Los escribas y los fariseos le traen una mujer sorprendida en adulterio, y, colocándola en medio, le dijeron:
«Maestro, esta mujer ha sido sorprendida en flagrante adulterio. La ley de Moisés nos manda apedrear a las adúlteras; tú, ¿qué dices?». Le preguntaban esto para comprometerlo y poder acusarlo. Pero Jesús, inclinándose, escribía con el dedo en el suelo. Como insistían en preguntarle, se incorporó y les dijo:
«El que esté
sin pecado, que le tire la primera piedra». E inclinándose otra vez,
siguió escribiendo.
Ellos, al oírlo, se fueron escabullendo uno a uno, empezando por los más viejos. Y quedó solo Jesús, con la mujer en medio, que seguía allí delante.
Jesús se
incorporó y le preguntó: «Mujer, ¿dónde están tus acusadores?; ¿ninguno te ha
condenado?». Ella contestó: «Ninguno, Señor». Jesús dijo: «Tampoco yo te
condeno. Anda, y en adelante no peques más».
Comentario
En este tiempo de conversión que
es la Cuaresma, la Iglesia nos invita a contemplar una escena del evangelio de
Juan en la que unos hombres expertos en la interpretación de la ley le
preguntan a Jesús qué deben hacer con una mujer sorprendida en adulterio, un
pecado que en la ley de Moisés estaba castigado con la pena de lapidación.
La pregunta que hacen a Jesús le
plantea un dilema difícil de resolver.
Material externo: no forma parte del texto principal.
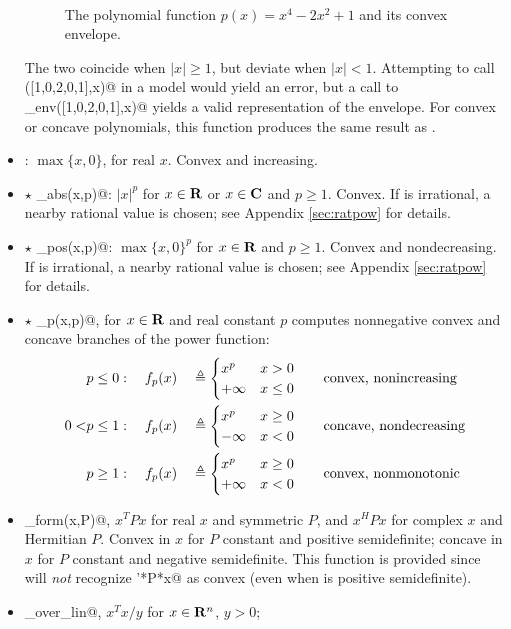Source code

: \documentclass[12pt]{article}
\begin{document}
\begin{itemize}
\begin{figure}
\begin{center}
\end{center}
~\\[-48pt]
\caption{The polynomial function $p(x)=x^4-2x^2+1$ and its convex envelope.}
\label{fig:envelope}
\end{figure}
The two coincide when $|x|\geq 1$, but deviate when $|x|<1$. Attempting to call
\verb@polyval([1,0,2,0,1],x)@ in a \cvx model would  yield an error,
but a call to \verb@poly_env([1,0,2,0,1],x)@ yields a valid 
representation of the envelope. For convex or concave polynomials,
this function produces the same result as \verb@polyval@.
\item \verb@pos@: $\max\{x,0\}$, for real $x$. 
Convex and increasing.
\item $\star$ \verb@pow_abs(x,p)@: $|x|^p$ for $x\in\R$ or $x\in\C$ and $p\geq 1$. Convex.
If \verb@p@ is irrational, a nearby rational value is chosen;
see Appendix \ref{sec:ratpow} for details.
\item $\star$ \verb@pow_pos(x,p)@: $\max\{x,0\}^p$ for $x\in\R$ and $p\geq 1$. Convex and
nondecreasing. If \verb@p@ is irrational, a nearby rational value is chosen;
see Appendix \ref{sec:ratpow} for details.
\item $\star$ \verb@pow_p(x,p)@, for $x\in\R$ and real constant $p$
computes nonnegative convex and concave branches of the power function:
\begin{equation*}
	\begin{aligned}
	&p \leq 0: \quad  
	f_p(x) &&\triangleq \begin{cases}  x^p & x > 0 \\ +\infty & x \leq 0  \end{cases} 
	&& \quad \text{convex, nonincreasing} \\
	0 <  &p \leq 1: \quad
	f_p(x) &&\triangleq\begin{cases}  x^p & x \geq 0 \\ -\infty & x < 0  \end{cases} 
	&& \quad  \text{concave, nondecreasing} \\
	&p \geq 1: \quad
	f_p(x) && \triangleq\begin{cases}  x^p & x \geq 0 \\ +\infty & x < 0  \end{cases}
	&& \quad \text{convex, nonmonotonic}
	\end{aligned}
\end{equation*}
\item \verb@quad_form(x,P)@, $x^TPx$ for real $x$ and symmetric $P$,
and $x^HPx$ for complex $x$ and Hermitian $P$.
Convex in $x$ for $P$ constant and positive semidefinite;
concave in $x$ for $P$ constant and negative semidefinite.
This function is provided since \cvx will \emph{not}
recognize \verb@x'*P*x@ as convex (even when \verb@P@ is 
positive semidefinite).
\item \verb@quad_over_lin@, $x^Tx/y$ for $x \in \R^n$, $y >0$;

\end{itemize}
\end{document}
Debe optar entre atenerse a la justicia
y dictar sentencia de muerte, o violar la ley. La escena es profundamente
dramática. La vida de aquella mujer depende de la decisión de Jesús, pero
también está en juego la propia vida de Jesús, que puede ser acusado de incitar
a una grave transgresión de lo mandado, restando importancia ante los ojos de
todo el pueblo a los preceptos de la ley divina.
Aquellos personajes fingen tener
una deferencia con Jesús, reconociendo aparentemente su autoridad moral, para
atraparlo en sus palabras y luego juzgarlo duramente por ellas. Pero el maestro
desenmascara su hipocresía, con calma, sin alterarse. Mientras los escucha, se
pone a escribir con su dedo en el suelo. Este gesto muestra a Cristo como el
Legislador divino, ya que, según dice la Escritura, Dios escribió la ley con su
dedo en unas tablas de piedra (Ex 31,18). Jesús, por tanto, es el
Legislador, es la Justicia en persona.
Jesús no viola la ley, pero no
quiere que se pierda lo que Él estaba buscando, porque había venido a salvar lo
que estaba perdido. Su sentencia es justa e inapelable: “El que de vosotros
esté sin pecado que tire la piedra el primero” (v.7). “Mirad qué respuesta tan
llena de justicia, de mansedumbre y de verdad –comenta admirado San Agustín–.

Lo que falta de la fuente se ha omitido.